Lie 2: The data we have is good
We'll bet money that most respondents' data sets are inaccurate, incomplete, and/or misaligned with one another. Do you really have a single source of truth? Do different groups slice data in different ways? Are you making decisions based on inaccurate or incomplete data?
Case in point: 19% of companies in our survey use geolocation as part of their analysis strategy, pulling information from smart devices and Web visitors to understand behavior. However, Web location tracking is notoriously inaccurate when it comes to enterprise and institutional traffic. That's because most companies and government agencies work in private clouds with a limited number of egress points. If you're using Web location data to track the success of your sales and marketing programs by region, you're likely basing decisions on bad information. That big block of traffic from Boston may actually come from an enterprise with offices in the Midwest.
Who's checking data quality? Just one in four respondents identified a dedicated business analyst group as one of the top two users of data within their company. It's simply amazing how many reports and graphs we see without sampling or accuracy notes. For example, almost every company does customer surveys, yet very few indicate confidence levels or bias results. Got 25,000 customers? Your customer service survey should have 1,843 respondents if you want a 99% confidence level with a plus or minus 3% margin of error. Furthermore, results should be biased by revenue level. Reality is, we just don't see that done with any type of data.
Lie 3: Everything will be OK if we can just get more tools
A quarter of respondents plan to use more big data tools over the next 12 months. Now, we like Hadoop, NoSQL, Splunk, and the plethora of other big data options out there, but we recommend looking at what data sets are sitting idle before cutting a check. Given the low levels of use of the 20 internal and external data sets we asked about, it's clear the problem is related more to staffing than systems.
Unfortunately, fewer respondents plan to invest in big data staff versus spending money on technology. Only 33% plan to grow their training and development programs; 9% are cutting back. Net new hiring ranked at the bottom of our list, with 17% growing staffing levels compared with 14% cutting.
Nowhere is this "tools over people" focus more evident than in healthcare. The federal government's electronic records incentives have driven the industry to a new level of data collection and reporting. But now that healthcare providers have all this data, they're trying to figure out how to use it. "There is big money to be made in healthcare big data, so everyone and their brother was throwing up solutions," says Bill Gillis, CIO of Beth Israel Deaconess Physician Organization. But it's important to work with people who understand healthcare organizations and the complexity of their data, Gillis says. "The business need should drive the process," he says. "The tool alone will not change much. Finding a skilled hand that can effectively wield that tool will."

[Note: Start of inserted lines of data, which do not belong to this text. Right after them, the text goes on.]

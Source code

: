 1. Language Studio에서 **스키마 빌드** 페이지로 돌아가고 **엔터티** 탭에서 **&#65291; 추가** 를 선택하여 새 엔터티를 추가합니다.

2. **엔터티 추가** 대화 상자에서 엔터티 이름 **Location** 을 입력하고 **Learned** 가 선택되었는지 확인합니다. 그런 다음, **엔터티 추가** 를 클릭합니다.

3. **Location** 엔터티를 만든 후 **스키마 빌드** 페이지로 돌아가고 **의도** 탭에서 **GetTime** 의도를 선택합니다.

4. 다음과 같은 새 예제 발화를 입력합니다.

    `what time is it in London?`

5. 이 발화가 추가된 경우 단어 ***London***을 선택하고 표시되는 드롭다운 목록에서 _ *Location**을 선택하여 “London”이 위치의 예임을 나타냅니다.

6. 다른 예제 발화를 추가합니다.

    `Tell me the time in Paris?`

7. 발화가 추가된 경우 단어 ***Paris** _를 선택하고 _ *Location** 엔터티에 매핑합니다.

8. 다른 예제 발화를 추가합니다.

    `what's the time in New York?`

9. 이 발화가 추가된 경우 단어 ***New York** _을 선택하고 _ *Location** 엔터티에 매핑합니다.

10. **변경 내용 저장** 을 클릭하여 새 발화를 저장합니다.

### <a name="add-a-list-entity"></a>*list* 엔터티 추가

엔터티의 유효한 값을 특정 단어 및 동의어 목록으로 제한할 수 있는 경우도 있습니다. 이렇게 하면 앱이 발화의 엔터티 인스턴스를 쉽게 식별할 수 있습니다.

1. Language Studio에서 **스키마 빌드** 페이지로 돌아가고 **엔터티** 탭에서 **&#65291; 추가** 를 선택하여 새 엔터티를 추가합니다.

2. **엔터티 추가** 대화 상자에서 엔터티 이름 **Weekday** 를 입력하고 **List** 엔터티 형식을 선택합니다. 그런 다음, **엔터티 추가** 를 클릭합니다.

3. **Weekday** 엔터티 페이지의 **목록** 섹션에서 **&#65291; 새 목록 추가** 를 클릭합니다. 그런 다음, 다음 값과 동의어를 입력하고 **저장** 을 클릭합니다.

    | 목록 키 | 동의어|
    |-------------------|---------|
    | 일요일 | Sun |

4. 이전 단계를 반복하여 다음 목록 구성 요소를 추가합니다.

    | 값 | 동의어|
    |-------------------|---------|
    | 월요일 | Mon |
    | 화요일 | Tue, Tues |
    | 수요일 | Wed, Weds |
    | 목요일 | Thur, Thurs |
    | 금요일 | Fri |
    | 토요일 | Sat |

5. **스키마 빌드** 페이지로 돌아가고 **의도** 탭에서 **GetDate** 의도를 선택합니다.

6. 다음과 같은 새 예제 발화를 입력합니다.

Lie 4: There's an expertise shortage
Speaking of staff, an oft-quoted McKinsey & Co. study estimates a shortfall of 140,000 to 190,000 people in "big data staffing" by 2018. Our own InformationWeek Staffing Survey shows that 18% of respondents focused on big data want to increase staff in this area by more than 30% in the next two years, but 53% say it will be difficult to find people with the right skills.
Roll the clock back a few years and substitute the words "virtualization engineer" or "Cobol programmer" or even "webmaster" for "big data specialist" and you'll similarly find people predicting doom. Don't get sucked in again. You already have much of this talent within your organization; you just need to set it free. Consider that 39% of respondent organizations have department-level analysts as the main users of their information. Break those people out of their department silos and move them toward a more holistic view of data.
For example, a U.S. retailer we worked with always had separate data teams aligned with various departments. The strongest team was within the catalog group, banging out circ plans, catalog yields, conversion rates, even profit per page. Great stuff, but that team was limited to using catalog and financial data. Siloed from the Web team, they were missing the transformation happening within the customer base. Separate departments, separate views of the truth.
Don't blame the analysts. The company built the structure, and IT wasn't involved enough to identify the information gaps between departments. Our point is, IT not only has to understand the data itself, but it must also become an integral part of identifying and growing the centralized talent pool. That means putting more emphasis on training and talent development. Competitors will steal some of your more talented big data pros if you don't give them a reason to stick around.
We scanned the online listings of the major hiring sites and found that the salary levels for data analysts still range from about $55,000 to low six figures. However, if you add "big data" to the standard titles, the average salary doubles. Expect everyone's LinkedIn titles to change in the next 12 months.